# Single Women Chat Every Thursday 8.00pm



## suitcase of dreams

Hello all,

Anyone want to chat this Thurs eve? About 7.30pm onwards? 

UPDATED for this week - October 5th
Again, please say if another night would be better, otherwise we may as well stick to Thursdays   

I'll try to pop in this Thurs but have a job interview on Fri so will need to prepare etc, there is already a Singles room in chat though so you can just go straight in there and get chatting!

Suitcase
x


----------



## bingbong

I'll have to check my busy evening schedule...yep, that's lucky I'm actually free on thursday (and friday, saturday, sunday, monday, tuesday and wednesday).

bingbong x


----------



## Betty-Boo

Someone prod me ... I hope to be in there .. xx


----------



## suitcase of dreams

bb-   
I'm actually going out tomorrow night - only the 2nd time since the babies were born! one of the girls from my NCT group is moving abroad so it's her farewell dinner....not sure how I'll cope staying up later than 9pm though!

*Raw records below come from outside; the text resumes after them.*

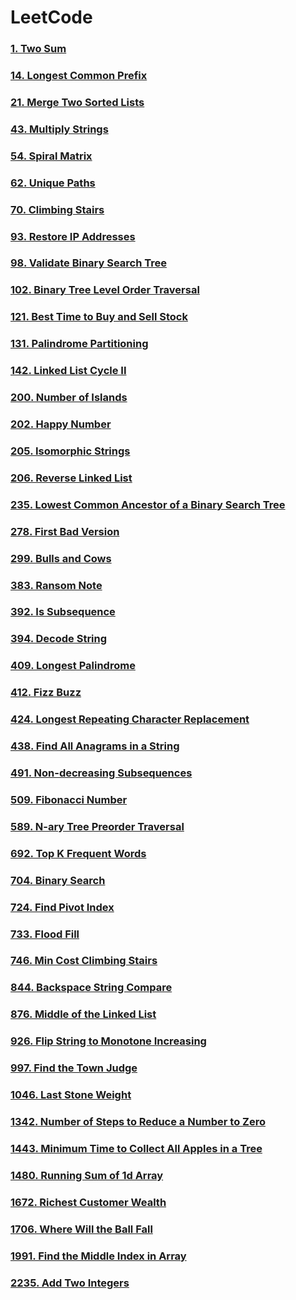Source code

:# LeetCode

### [1. Two Sum](https://leetcode.com/problems/two-sum/)

### [14. Longest Common Prefix](https://leetcode.com/problems/longest-common-prefix/)

### [21. Merge Two Sorted Lists](https://leetcode.com/problems/merge-two-sorted-lists/)

### [43. Multiply Strings](https://leetcode.com/problems/multiply-strings/)

### [54. Spiral Matrix](https://leetcode.com/problems/spiral-matrix/description/)

### [62. Unique Paths](https://leetcode.com/problems/unique-paths/)

### [70. Climbing Stairs](https://leetcode.com/problems/climbing-stairs/)

### [93. Restore IP Addresses](https://leetcode.com/problems/restore-ip-addresses/)

### [98. Validate Binary Search Tree](https://leetcode.com/problems/validate-binary-search-tree/)

### [102. Binary Tree Level Order Traversal](https://leetcode.com/problems/binary-tree-level-order-traversal/)

### [121. Best Time to Buy and Sell Stock](https://leetcode.com/problems/best-time-to-buy-and-sell-stock/)

### [131. Palindrome Partitioning](https://leetcode.com/problems/palindrome-partitioning/)

### [142. Linked List Cycle II](https://leetcode.com/problems/linked-list-cycle-ii/)

### [200. Number of Islands](https://leetcode.com/problems/number-of-islands/)

### [202. Happy Number](https://leetcode.com/problems/happy-number/)

### [205. Isomorphic Strings](https://leetcode.com/problems/isomorphic-strings/)

### [206. Reverse Linked List](https://leetcode.com/problems/reverse-linked-list/)

### [235. Lowest Common Ancestor of a Binary Search Tree](https://leetcode.com/problems/lowest-common-ancestor-of-a-binary-search-tree/)

### [278. First Bad Version](https://leetcode.com/problems/first-bad-version/)

### [299. Bulls and Cows](https://leetcode.com/problems/bulls-and-cows/)

### [383. Ransom Note](https://leetcode.com/problems/ransom-note/)

### [392. Is Subsequence](https://leetcode.com/problems/is-subsequence/)

### [394. Decode String](https://leetcode.com/problems/decode-string/)

### [409. Longest Palindrome](https://leetcode.com/problems/longest-palindrome/)

### [412. Fizz Buzz](https://leetcode.com/problems/fizz-buzz/)

### [424. Longest Repeating Character Replacement](https://leetcode.com/problems/longest-repeating-character-replacement/)

### [438. Find All Anagrams in a String](https://leetcode.com/problems/find-all-anagrams-in-a-string/)

### [491. Non-decreasing Subsequences](https://leetcode.com/problems/non-decreasing-subsequences/)

### [509. Fibonacci Number](https://leetcode.com/problems/fibonacci-number/)

### [589. N-ary Tree Preorder Traversal](https://leetcode.com/problems/n-ary-tree-preorder-traversal/)

### [692. Top K Frequent Words](https://leetcode.com/problems/top-k-frequent-words/)

### [704. Binary Search](https://leetcode.com/problems/binary-search/)

### [724. Find Pivot Index](https://leetcode.com/problems/find-pivot-index/)

### [733. Flood Fill](https://leetcode.com/problems/flood-fill/)

### [746. Min Cost Climbing Stairs](https://leetcode.com/problems/min-cost-climbing-stairs/)

### [844. Backspace String Compare](https://leetcode.com/problems/backspace-string-compare/)

### [876. Middle of the Linked List](https://leetcode.com/problems/middle-of-the-linked-list/)

### [926. Flip String to Monotone Increasing](https://leetcode.com/problems/flip-string-to-monotone-increasing/)

### [997. Find the Town Judge](https://leetcode.com/problems/find-the-town-judge/)

### [1046. Last Stone Weight](https://leetcode.com/problems/last-stone-weight/)

### [1342. Number of Steps to Reduce a Number to Zero](https://leetcode.com/problems/number-of-steps-to-reduce-a-number-to-zero/)

### [1443. Minimum Time to Collect All Apples in a Tree](https://leetcode.com/problems/minimum-time-to-collect-all-apples-in-a-tree/)

### [1480. Running Sum of 1d Array](https://leetcode.com/problems/running-sum-of-1d-array/)

### [1672. Richest Customer Wealth](https://leetcode.com/problems/richest-customer-wealth/)

### [1706. Where Will the Ball Fall](https://leetcode.com/problems/where-will-the-ball-fall/)

### [1991. Find the Middle Index in Array](https://leetcode.com/problems/find-the-middle-index-in-array/)

### [2235. Add Two Integers](https://leetcode.com/problems/add-two-integers/)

mini - will do a reminder on the day and on ** - hope to chat thurs   

Suitcase
x


----------



## caramac

We'll be there! Like BB I have no social life (but wouldn't have it any other way). Sorry BB that wasn't a dig at you for having no social life!!!


----------



## greatgazza

oooh i have never done this chat thing before.  how do you do it??

GGx


----------



## Diesy

Darn, missed the last two, hoping to make this one!  It's such a good idea!  Mini, once you've been prodded feel free to prod me


----------



## Betty-Boo

Honey I'll give you a gentle size 6 up the bottom ...    
Mini xxx


----------



## suitcase of dreams

GG - click on 'chat room' at the top of the page (along from home) and it should automatically open 
you'll come into the welcome room - you then look for the singlies room (room list on right) and click on it to enter
then you chat   
give it a try!
Suitcase
x


----------



## Diesy

Wow, size 6 Mini!  I could do with a boot up the backside on another couple of issues, I know where to come  

Thanks Suity!

xx


----------



## natclare

Hi there! Yes I'll be there, looking forward to it. Especially as it's going to be almost impossible to come on 1st October! xx


----------



## caramac

Are we chatting tonight? Only me and Bingbong in there at the moment!!


----------



## Betty-Boo

Sorry honey -  not really up to it .. Have fun!!
xxx


----------



## suitcase of dreams

sorry folks, been preparing for job interview tomorrow and now need to get to bed...hope you had a good chat, should be around next week   
Suitcase
x


----------



## lulumead

Sorry at my folks and can't chat from the iPad for some reason...next one. Hope more people turned up.
Xx


----------



## bingbong

Just to say that they've added us into the chat calender for thursday nights   . I know that we never really agreed that would be the night but as it has been so far it seemed worth doing and can be changed if needed.

bingbong x


----------



## Diesy

Good to speak to everyone last night, some very amusing birth anecdotes in there  

Hope the job interview goes well Suitcase


----------



## bingbong

It's Thursday chat night tonight folks.

bingbong x


----------



## Betty-Boo

Day 5 of migraine ... Won't be there but have fun! xx


----------



## ♥JJ1♥

OOh I'll pop on around 2000  ish when I'm home
L


----------



## suitcase of dreams

anyone chatting tonight?
see you in there   
Suitcase
x


----------



## cocochanel1

Is anyone chatting tonight? Coco xxx


----------



## suitcase of dreams

I can't make tonight - I'm out for dinner - I'd rather be home and having an early night tbh (am so tired at the moment and so stressed with sorting out work and childcare) but promised to catch up with this friend as it's been ages
am sure will enjoy it once I'm out, it's just the boys are still waking at 4.30-5.30am every morning so I really need to get my sleep in early!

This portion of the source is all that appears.